#### Records for this task

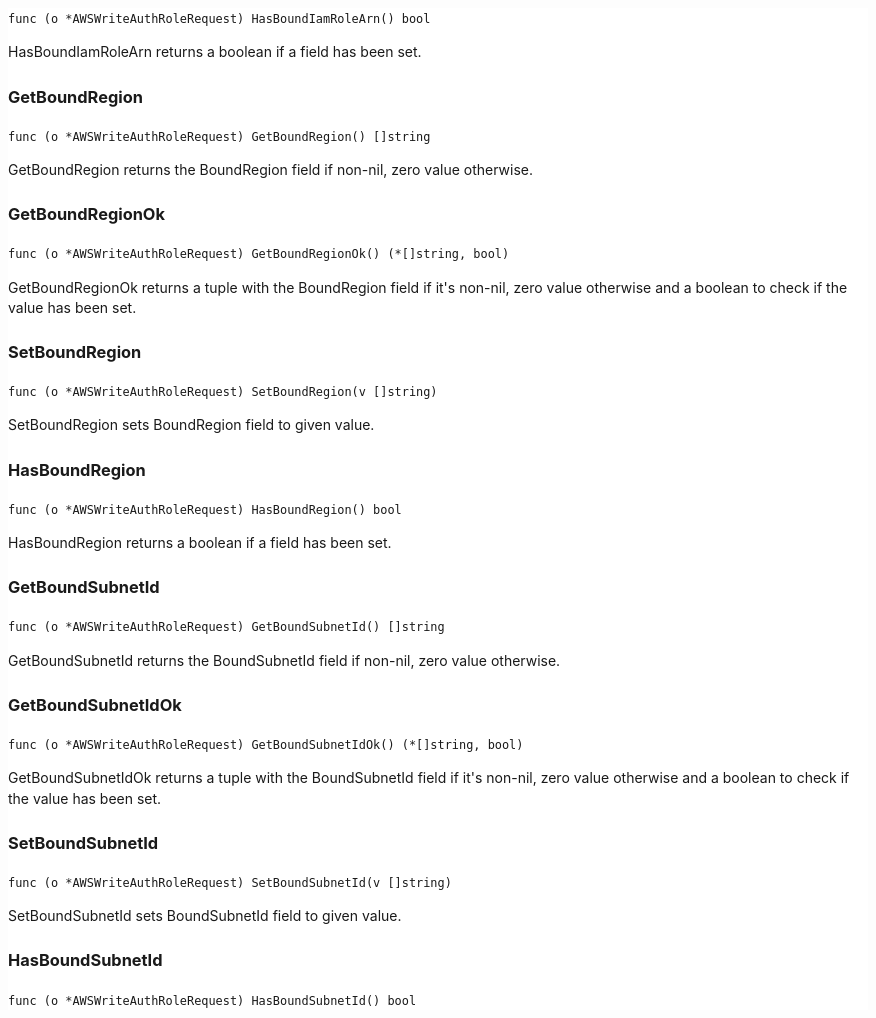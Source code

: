 `func (o *AWSWriteAuthRoleRequest) HasBoundIamRoleArn() bool`

HasBoundIamRoleArn returns a boolean if a field has been set.




### GetBoundRegion

`func (o *AWSWriteAuthRoleRequest) GetBoundRegion() []string`

GetBoundRegion returns the BoundRegion field if non-nil, zero value otherwise.

### GetBoundRegionOk

`func (o *AWSWriteAuthRoleRequest) GetBoundRegionOk() (*[]string, bool)`

GetBoundRegionOk returns a tuple with the BoundRegion field if it's non-nil, zero value otherwise
and a boolean to check if the value has been set.

### SetBoundRegion

`func (o *AWSWriteAuthRoleRequest) SetBoundRegion(v []string)`

SetBoundRegion sets BoundRegion field to given value.


### HasBoundRegion

`func (o *AWSWriteAuthRoleRequest) HasBoundRegion() bool`

HasBoundRegion returns a boolean if a field has been set.




### GetBoundSubnetId

`func (o *AWSWriteAuthRoleRequest) GetBoundSubnetId() []string`

GetBoundSubnetId returns the BoundSubnetId field if non-nil, zero value otherwise.

### GetBoundSubnetIdOk

`func (o *AWSWriteAuthRoleRequest) GetBoundSubnetIdOk() (*[]string, bool)`

GetBoundSubnetIdOk returns a tuple with the BoundSubnetId field if it's non-nil, zero value otherwise
and a boolean to check if the value has been set.

### SetBoundSubnetId

`func (o *AWSWriteAuthRoleRequest) SetBoundSubnetId(v []string)`

SetBoundSubnetId sets BoundSubnetId field to given value.


### HasBoundSubnetId

`func (o *AWSWriteAuthRoleRequest) HasBoundSubnetId() bool`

#### Required work
The result should be an exact repetition of all the records. Drop the pictures.

#### Solved exercise
Source code

: `func (o *AWSWriteAuthRoleRequest) HasBoundIamRoleArn() bool`

HasBoundIamRoleArn returns a boolean if a field has been set.




### GetBoundRegion

`func (o *AWSWriteAuthRoleRequest) GetBoundRegion() []string`

GetBoundRegion returns the BoundRegion field if non-nil, zero value otherwise.

### GetBoundRegionOk

`func (o *AWSWriteAuthRoleRequest) GetBoundRegionOk() (*[]string, bool)`

GetBoundRegionOk returns a tuple with the BoundRegion field if it's non-nil, zero value otherwise
and a boolean to check if the value has been set.

### SetBoundRegion

`func (o *AWSWriteAuthRoleRequest) SetBoundRegion(v []string)`

SetBoundRegion sets BoundRegion field to given value.


### HasBoundRegion

`func (o *AWSWriteAuthRoleRequest) HasBoundRegion() bool`

HasBoundRegion returns a boolean if a field has been set.




### GetBoundSubnetId

`func (o *AWSWriteAuthRoleRequest) GetBoundSubnetId() []string`

GetBoundSubnetId returns the BoundSubnetId field if non-nil, zero value otherwise.

### GetBoundSubnetIdOk

`func (o *AWSWriteAuthRoleRequest) GetBoundSubnetIdOk() (*[]string, bool)`

GetBoundSubnetIdOk returns a tuple with the BoundSubnetId field if it's non-nil, zero value otherwise
and a boolean to check if the value has been set.

### SetBoundSubnetId

`func (o *AWSWriteAuthRoleRequest) SetBoundSubnetId(v []string)`

SetBoundSubnetId sets BoundSubnetId field to given value.


### HasBoundSubnetId

`func (o *AWSWriteAuthRoleRequest) HasBoundSubnetId() bool`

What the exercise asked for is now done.